With Tony Stewart’s win earlier this year at Las Vegas Motor Speedway, he has now found victory lane at all but two of the 23 tracks that host NASCAR Sprint Cup Series events. Only Darlington (S.C.) Raceway and Kentucky Speedway in Sparta are tracks where Stewart has gone winless in NASCAR’s top series, and Kentucky hosted its first Sprint Cup race just last year.

Of the 21 tracks where Stewart has won a Sprint Cup race, he has scored multiple wins at 15 of them. He has only one victory apiece at Bristol (Tenn.) Motor Speedway, Charlotte (N.C.) Motor Speedway, Las Vegas, Michigan International Speedway in Brooklyn, Phoenix International Raceway and Talladega (Ala.) Superspeedway – site of Sunday’s Aaron’s 499.

Stewart’s lone victory at the 2.66-mile oval came in October 2008 when he started 34th and led 24 of 190 laps en route to victory in a race that was extended two laps due to a green-white-checkered finish. It was his last win as a member of Joe Gibbs Racing before he became co-owner of Stewart-Haas Racing (SHR) in 2009.

Since he moved to SHR, Stewart has scored 13 victories and one Sprint Cup championship, but Talladega has been anything but pleasant to the driver of the No. 14 Office Depot/Mobil 1 Chevrolet.

His seventh-place finish in last October’s Good Sam Club 500 is his only top-15 result at Talladega since his victory four years ago. And Sunday’s race, like the previous 26 Sprint Cup races Stewart has competed in at Talladega, will be a crapshoot.

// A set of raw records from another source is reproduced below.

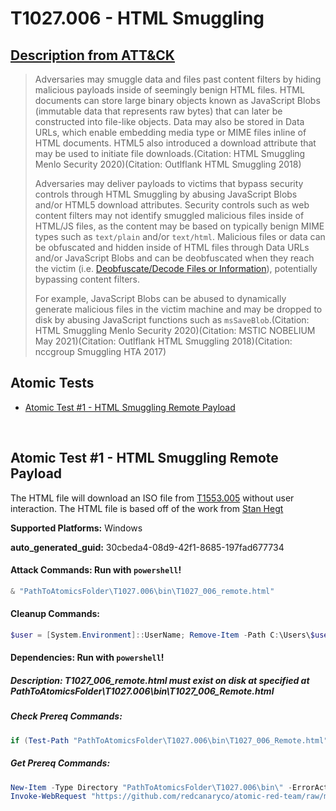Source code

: # T1027.006 - HTML Smuggling

## [Description from ATT&CK](https://attack.mitre.org/techniques/T1027/006)

<blockquote>Adversaries may smuggle data and files past content filters by hiding malicious payloads inside of seemingly benign HTML files. HTML documents can store large binary objects known as JavaScript Blobs (immutable data that represents raw bytes) that can later be constructed into file-like objects. Data may also be stored in Data URLs, which enable embedding media type or MIME files inline of HTML documents. HTML5 also introduced a download attribute that may be used to initiate file downloads.(Citation: HTML Smuggling Menlo Security 2020)(Citation: Outlflank HTML Smuggling 2018)

Adversaries may deliver payloads to victims that bypass security controls through HTML Smuggling by abusing JavaScript Blobs and/or HTML5 download attributes. Security controls such as web content filters may not identify smuggled malicious files inside of HTML/JS files, as the content may be based on typically benign MIME types such as <code>text/plain</code> and/or <code>text/html</code>. Malicious files or data can be obfuscated and hidden inside of HTML files through Data URLs and/or JavaScript Blobs and can be deobfuscated when they reach the victim (i.e. [Deobfuscate/Decode Files or Information](https://attack.mitre.org/techniques/T1140)), potentially bypassing content filters.

For example, JavaScript Blobs can be abused to dynamically generate malicious files in the victim machine and may be dropped to disk by abusing JavaScript functions such as <code>msSaveBlob</code>.(Citation: HTML Smuggling Menlo Security 2020)(Citation: MSTIC NOBELIUM May 2021)(Citation: Outlflank HTML Smuggling 2018)(Citation: nccgroup Smuggling HTA 2017)</blockquote>

## Atomic Tests

- [Atomic Test #1 - HTML Smuggling Remote Payload](#atomic-test-1---html-smuggling-remote-payload)

<br/>

## Atomic Test #1 - HTML Smuggling Remote Payload

The HTML file will download an ISO file from [T1553.005](https://github.com/redcanaryco/atomic-red-team/blob/d0dad62dbcae9c60c519368e82c196a3db577055/atomics/T1553.005/bin/FeelTheBurn.iso) without user interaction.
The HTML file is based off of the work from [Stan Hegt](https://outflank.nl/blog/2018/08/14/html-smuggling-explained/)

**Supported Platforms:** Windows

**auto_generated_guid:** 30cbeda4-08d9-42f1-8685-197fad677734

#### Attack Commands: Run with `powershell`!

```powershell
& "PathToAtomicsFolder\T1027.006\bin\T1027_006_remote.html"
```

#### Cleanup Commands:

```powershell
$user = [System.Environment]::UserName; Remove-Item -Path C:\Users\$user\Downloads\FeelTheBurn.iso -ErrorAction Ignore
```

#### Dependencies: Run with `powershell`!

##### Description: T1027_006_remote.html must exist on disk at specified at PathToAtomicsFolder\T1027.006\bin\T1027_006_Remote.html

##### Check Prereq Commands:

```powershell
if (Test-Path "PathToAtomicsFolder\T1027.006\bin\T1027_006_Remote.html") { exit 0} else { exit 1}
```

##### Get Prereq Commands:

```powershell
New-Item -Type Directory "PathToAtomicsFolder\T1027.006\bin\" -ErrorAction ignore | Out-Null
Invoke-WebRequest "https://github.com/redcanaryco/atomic-red-team/raw/master/atomics/T1027.006/bin/T1027_006_Remote.html" -OutFile "PathToAtomicsFolder\T1027.006\bin\T1027_006_Remote.html"
```

<br/>
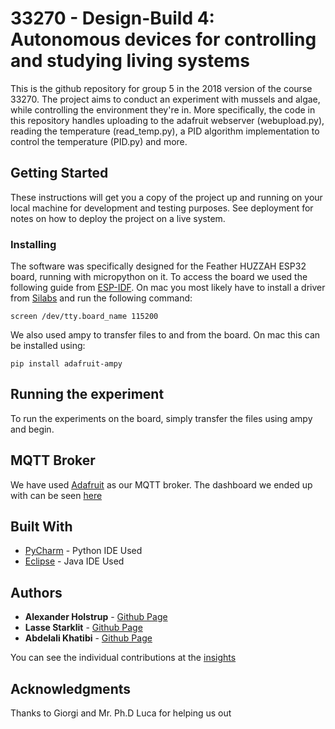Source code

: # 33270 - Design-Build 4: Autonomous devices for controlling and studying living systems 

This is the github repository for group 5 in the 2018 version of the course 33270. The project aims to conduct an experiment with mussels and algae, while controlling the environment they're in. More specifically, the code in this repository handles uploading to the adafruit webserver (webupload.py), reading the temperature (read_temp.py), a PID algorithm implementation to control the temperature (PID.py) and more. 

## Getting Started

These instructions will get you a copy of the project up and running on your local machine for development and testing purposes. See deployment for notes on how to deploy the project on a live system.

### Installing

The software was specifically designed for the Feather HUZZAH ESP32 board, running with micropython on it. 
To access the board we used the following guide from [ESP-IDF](http://esp-idf.readthedocs.io/en/latest/get-started/establish-serial-connection.html). On mac you most likely have to install a driver from [Silabs](https://www.silabs.com/products/development-tools/software/usb-to-uart-bridge-vcp-drivers) and run the following command:

```
screen /dev/tty.board_name 115200
```

We also used ampy to transfer files to and from the board. On mac this can be installed using: 

```
pip install adafruit-ampy
```

## Running the experiment

To run the experiments on the board, simply transfer the files using ampy and begin. 

## MQTT Broker

We have used [Adafruit](https://io.adafruit.com) as our MQTT broker. The dashboard we ended up with can be seen [here](https://io.adafruit.com/abho/dashboards/design-build-dashboard)

## Built With

* [PyCharm](https://www.jetbrains.com/pycharm/download/#section=mac) - Python IDE Used
* [Eclipse](http://www.eclipse.org/downloads/) - Java IDE Used


## Authors

* **Alexander Holstrup** - [Github Page](https://github.com/Holstrup)
* **Lasse Starklit** - [Github Page](https://github.com/lassestarklit)
* **Abdelali Khatibi** - [Github Page](https://github.com/thecoder2297)


You can see the individual contributions at the [insights](https://github.com/Holstrup/DesignBuild4/graphs/contributors)

## Acknowledgments

Thanks to Giorgi and Mr. Ph.D Luca for helping us out
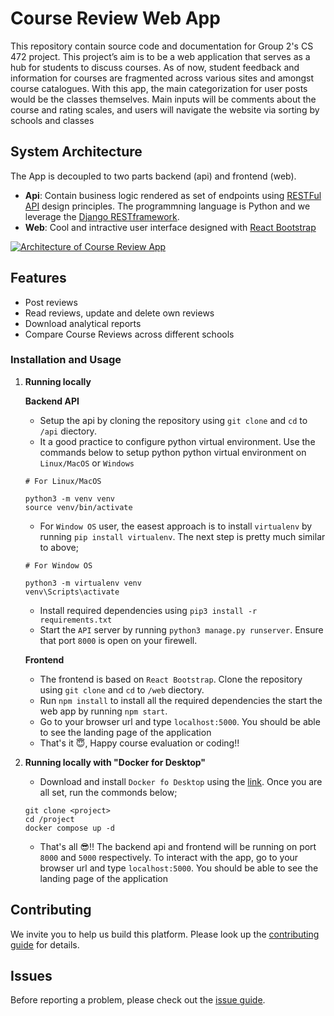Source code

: # Course Review Web App
This repository contain source code and documentation for Group 2's CS 472 project. This project’s aim is to be a web application that serves as a hub for students to discuss courses. As of now, student feedback and information for courses are fragmented across various sites and amongst course catalogues. With this app, the main categorization for user posts would be the classes themselves. Main inputs will be comments about the course and rating scales, and users will navigate the website via sorting by schools and classes
## System Architecture
The App is decoupled to two parts backend (api) and frontend (web). 
- **Api**: Contain business logic rendered as set of endpoints using [RESTFul API](https://restfulapi.net/) design principles. The programmning language is Python and we leverage the [Django RESTframework](https://www.django-rest-framework.org/). 
- **Web**: Cool and intractive user interface designed with [React Bootstrap](https://react-bootstrap.netlify.app/)

[![Architecture of
Course Review App](./docs/img/class_diagram.jpg)](./docs/img/class_diagram.jpg)
## Features
- Post reviews
- Read reviews, update and delete own reviews
- Download analytical reports
- Compare Course Reviews across different schools

### Installation and Usage
1. **Running locally**
   
   **Backend API**

   - Setup the api by cloning the repository using `git clone` and `cd` to `/api` diectory.
   - It a good practice to configure python virtual environment. Use the commands below to setup python python virtual environment on `Linux/MacOS` or `Windows`
   ```
   # For Linux/MacOS

   python3 -m venv venv
   source venv/bin/activate
   ```
   - For `Window OS` user, the easest approach is to install `virtualenv` by running `pip install virtualenv`. The next step is pretty much similar to above;
   ```
   # For Window OS

   python3 -m virtualenv venv
   venv\Scripts\activate
   ```
   - Install required dependencies using `pip3 install -r requirements.txt`
   - Start the `API` server by running `python3 manage.py runserver`. Ensure that port `8000` is open on your firewell.

   **Frontend**

   - The frontend is based on `React Bootstrap`. Clone the repository using `git clone` and `cd` to `/web` diectory. 
   - Run `npm install` to install all the required dependencies the start the web app by running `npm start`. 
   - Go to your browser url and type `localhost:5000`. You should be able to see the landing page of the application
   - That's it 😇, Happy course evaluation or coding!!
2. **Running locally with "Docker for Desktop"**
   - Download and install `Docker fo Desktop` using the [link](). Once you are all set, run the commonds below;
   ```
   git clone <project>
   cd /project
   docker compose up -d
   ```
   - That's all 😎!! The backend api and frontend will be running on port `8000` and `5000` respectively. To interact with the app, go to your browser url and type `localhost:5000`. You should be able to see the landing page of the application

## Contributing
We invite you to help us build this platform. Please look up the [contributing guide]() for details.

## Issues
Before reporting a problem, please check out the [issue guide]().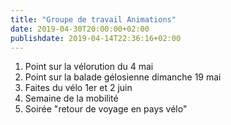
 ```yaml
---
title: "Groupe de travail Animations"
date: 2019-04-30T20:00:00+02:00
publishdate: 2019-04-14T22:36:16+02:00
---
```


1. Point sur la vélorution du 4 mai
2. Point sur la balade gélosienne dimanche 19 mai
3. Faites du vélo 1er et 2 juin
4. Semaine de la mobilité
5. Soirée "retour de voyage en pays vélo"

Drivers know that being in the right place at the right time on the last lap is the key to victory, for one moment a driver can be in the lead, and then seconds later get shuffled out of the draft and jettisoned from winning to wondering what would’ve been.

But before Stewart attempts to draft his way into Talladega’s victory lane and hoist a trophy on Sunday, he’ll pick up his Driver of the Year trophy on Thursday night from the International Motorsports Hall of Fame during a black-tie banquet that will also honor 2011 ARCA champion Ty Dillon, as well as induct drag racing legends John Force and Kenny Bernstein and NASCAR owner Richard Childress into the Hall of Fame.